What exactly went wrong? What steps need to be repeated (and which ones are safe to repeat)?

Organizing a Git-based workflow does not guarantee that the Bob team will not encounter these problems. They may still be wrong with the commit push, tag, or some other parameter; however, this approach is still much closer to an explicit all-or-nothing.

Summing up, this is why CI servers should not deal with a CD:

Update scripts are not always deterministic; they are easy to make mistakes.
CI servers do not converge to a declarative cluster model.
Difficult to guarantee idempotency. Users must understand the deep semantics of the system.
More difficult to recover from a partial failure.

A note about Helm: if you want to use Helm, we recommend combining it with a GitOps operator, such as Flux-Helm . This will help ensure convergence. Helm itself is neither deterministic nor atomic.
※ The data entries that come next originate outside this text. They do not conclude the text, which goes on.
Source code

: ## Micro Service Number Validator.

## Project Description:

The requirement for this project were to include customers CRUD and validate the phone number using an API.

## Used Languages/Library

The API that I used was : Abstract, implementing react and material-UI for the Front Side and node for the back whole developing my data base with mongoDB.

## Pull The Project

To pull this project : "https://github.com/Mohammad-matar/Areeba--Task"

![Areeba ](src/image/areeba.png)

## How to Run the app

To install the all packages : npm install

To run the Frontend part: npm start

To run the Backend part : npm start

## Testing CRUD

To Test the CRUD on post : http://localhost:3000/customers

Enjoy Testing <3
GitOps as the best way to implement Continuous Delivery for Kubernetes

The team of Alice and Bob implements GitOps and discovers that it has become much easier to work with software products and maintain high performance and stability. Let's finish this article with illustrations showing what their new approach looks like. Consider that we are mainly talking about applications and services, however GitOps can be used to manage the entire platform.
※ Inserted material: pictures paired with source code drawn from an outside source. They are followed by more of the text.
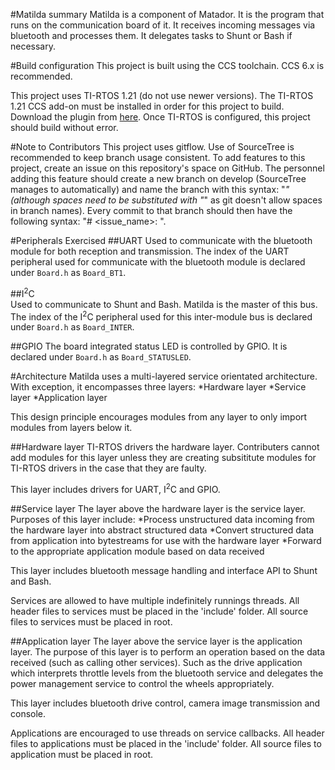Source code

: #Matilda summary
Matilda is a component of Matador. It is the program that runs on the 
communication board of it. It receives incoming messages via bluetooth
and processes them. It delegates tasks to Shunt or Bash if necessary.

#Build configuration
This project is built using the CCS toolchain. CCS 6.x is recommended.

This project uses TI-RTOS 1.21 (do not use newer versions). The TI-RTOS 1.21
CCS add-on must be installed in order for this project to build. Download the
plugin from [here](http://software-dl.ti.com/dsps/dsps_public_sw/sdo_sb/targetcontent/mcusdk/index.html).
Once TI-RTOS is configured, this project should build without error.

#Note to Contributors
This project uses gitflow. Use of SourceTree is recommended to keep branch
usage consistent. To add features to this project, create an issue on
this repository's space on GitHub. The personnel adding this feature should
create a new branch on develop (SourceTree manages to automatically) and name
the branch with this syntax: "<issue no.>_<issue name>" (although spaces need
to be substituted with "_" as git doesn't allow spaces in branch names). Every 
commit to that branch should then have the following syntax: "#<issue no.> <issue_name>: <message>".

#Peripherals Exercised
##UART
Used to communicate with the bluetooth module for both reception and transmission.
The index of the UART peripheral used for communicate with the bluetooth module is
declared under `Board.h` as `Board_BT1`.

##I<sup>2</sup>C	
Used to communicate to Shunt and Bash. Matilda is the master of this bus.
The index of the I<sup>2</sup>C peripheral used for this inter-module bus is
declared under `Board.h` as `Board_INTER`.

##GPIO
The board integrated status LED is controlled by GPIO. It is declared under 
`Board.h` as `Board_STATUSLED`.

#Architecture
Matilda uses a multi-layered service orientated architecture. With exception,
it encompasses three layers:
*Hardware layer
*Service layer
*Application layer

This design principle encourages modules from any layer to only import modules
from layers below it.

##Hardware layer
TI-RTOS drivers the hardware layer. Contributers cannot add modules for this layer
unless they are creating subsititute modules for TI-RTOS drivers in the case that
they are faulty. 

This layer includes drivers for UART, I<sup>2</sup>C and GPIO. 

##Service layer
The layer above the hardware layer is the service layer. Purposes of this layer
include:
*Process unstructured data incoming from the hardware layer into abstract structured data
*Convert structured data from application into bytestreams for use with the hardware layer
*Forward to the appropriate application module based on data received
 
This layer includes bluetooth message handling and interface API to Shunt and Bash. 

Services are allowed to have multiple indefinitely runnings threads.
All header files to services must be placed in the
'include' folder. All source files to services must be placed in root.

##Application layer
The layer above the service layer is the application layer. The purpose of this
layer is to perform an operation based on the data received (such as calling 
other services). Such as the drive application which interprets throttle levels 
from the bluetooth service and delegates the power management service to control
the wheels appropriately.

This layer includes bluetooth drive control, camera image transmission and console.

Applications are encouraged to use threads on service callbacks.
All header files to applications must be placed in the 'include' folder. All
source files to application must be placed in root.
Operation Model for Kubernetes

Look at the following chart. It presents Git and the container image repository as shared resources for two orchestrated life cycles:

A continuous integration pipeline that reads and writes files to Git and can update the repository of container images.
Pipeline Runtime GitOps, combining deploy with control and observability. It reads and writes files to Git and can load images of containers.
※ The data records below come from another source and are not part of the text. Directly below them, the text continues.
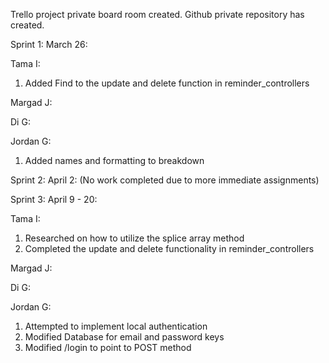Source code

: Trello project private board room created.
Github private repository has created.

Sprint 1: March 26:

Tama I:
1. Added Find to the update and delete function in reminder_controllers

Margad J:


Di G:


Jordan G:
1. Added names and formatting to breakdown

Sprint 2: April 2: (No work completed due to more immediate assignments)

Sprint 3: April 9 - 20:

Tama I:
1. Researched on how to utilize the splice array method
2. Completed the update and delete functionality in reminder_controllers

Margad J:

Di G:

Jordan G:
1. Attempted to implement local authentication
2. Modified Database for email and password keys
3. Modified /login to point to POST method
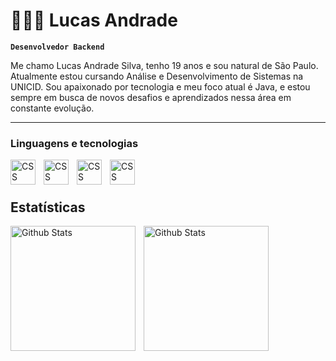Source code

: # 👨🏾‍💻 Lucas Andrade

**`Desenvolvedor Backend`**

Me chamo Lucas Andrade Silva, tenho 19 anos e sou natural de São Paulo. Atualmente estou cursando Análise e Desenvolvimento de Sistemas na UNICID. Sou apaixonado por tecnologia e meu foco atual é Java, e estou sempre em busca de novos desafios e aprendizados nessa área em constante evolução.

---

### Linguagens e tecnologias
<img 
  align="left"
  alt="CSS"
  title="CSS"
  width="40px"
  style="padding-right: 10px;"
  src="https://cdn.jsdelivr.net/gh/devicons/devicon@latest/icons/java/java-original.svg"           
/>

<img
  align="left"
  alt="CSS"
  title="CSS"
  width="40px"
  style="padding-right: 10px;"
  src="https://cdn.jsdelivr.net/gh/devicons/devicon@latest/icons/spring/spring-original.svg"
/>
          
<img 
  align="left"
  alt="CSS"
  title="CSS"
  width="40px"
  style="padding-right: 10px;"
  src="https://cdn.jsdelivr.net/gh/devicons/devicon@latest/icons/python/python-original.svg" 
/>

<img 
  align="left"
  alt="CSS"
  title="CSS"
  width="40px"
  style="padding-right: 10px;"
  src="https://cdn.jsdelivr.net/gh/devicons/devicon@latest/icons/git/git-original.svg"
/>
<br/>
<br/>

## Estatísticas

<img
  align="left"
  alt="Github Stats"
  height="200"
  style="padding-right: 10px;"
  src="https://github-readme-stats.vercel.app/api?username=lucs-andrade&show_icons=true&theme=tokyonight&include_all_commits=true&locale=pt-br"
/> 

<img
  align="left"
  alt="Github Stats"
  height="200"
  style="padding-right: 10px;"
  src="https://github-readme-stats.vercel.app/api/top-langs/?username=lucs-andrade&theme=tokyonight&layout=compact&custom_title=Tecnologias&langs_count=9"
/>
What are the main findings?

Separation of problems : Please note that both pipelines can exchange data only by updating Git or the image repository. In other words, there is a firewall between the CI and the runtime environment. We call it the immutability firewall , because all the repository updates create new versions. For more information on this topic, see slides 72-87 of this presentation .
You can use any CI and Git server : GitOps works with any components. You can continue to use your favorite CI and Git servers, image repositories and test suites. Almost all other tools for Continuous Delivery on the market require their own CI / Git server or image storage. This may be a limiting factor in the development of cloud native. In the case of GitOps, you can use familiar tools.
Events as an integration tool : As soon as the data in Git is updated, Weave Flux (or the operator of the Weave Cloud) notifies about this runtime. Whenever Kubernetes accepts a change set, Git is updated. This provides a simple integration model for organizing workflows for GitOps, as shown below.

Conclusion

GitOps provides the essential upgrade guarantee required for any modern CI / CD tool:

automation;
convergence;
idempotency;
determinism.

This is important because it offers an exploitation model for cloud native developers.

Traditional tools for managing and monitoring systems are associated with operating teams that operate within the runbook (set of routine procedures and operations - approx. Transl.) , Tied to a specific deployment.
In managing cloud native systems, monitoring tools are the best way to evaluate deployment results so that the development team can respond to them quickly.

Imagine a multitude of clusters scattered across different clouds and a multitude of services with your own teams and deployment plans. GitOps offers a scale-invariant model to manage all this abundance.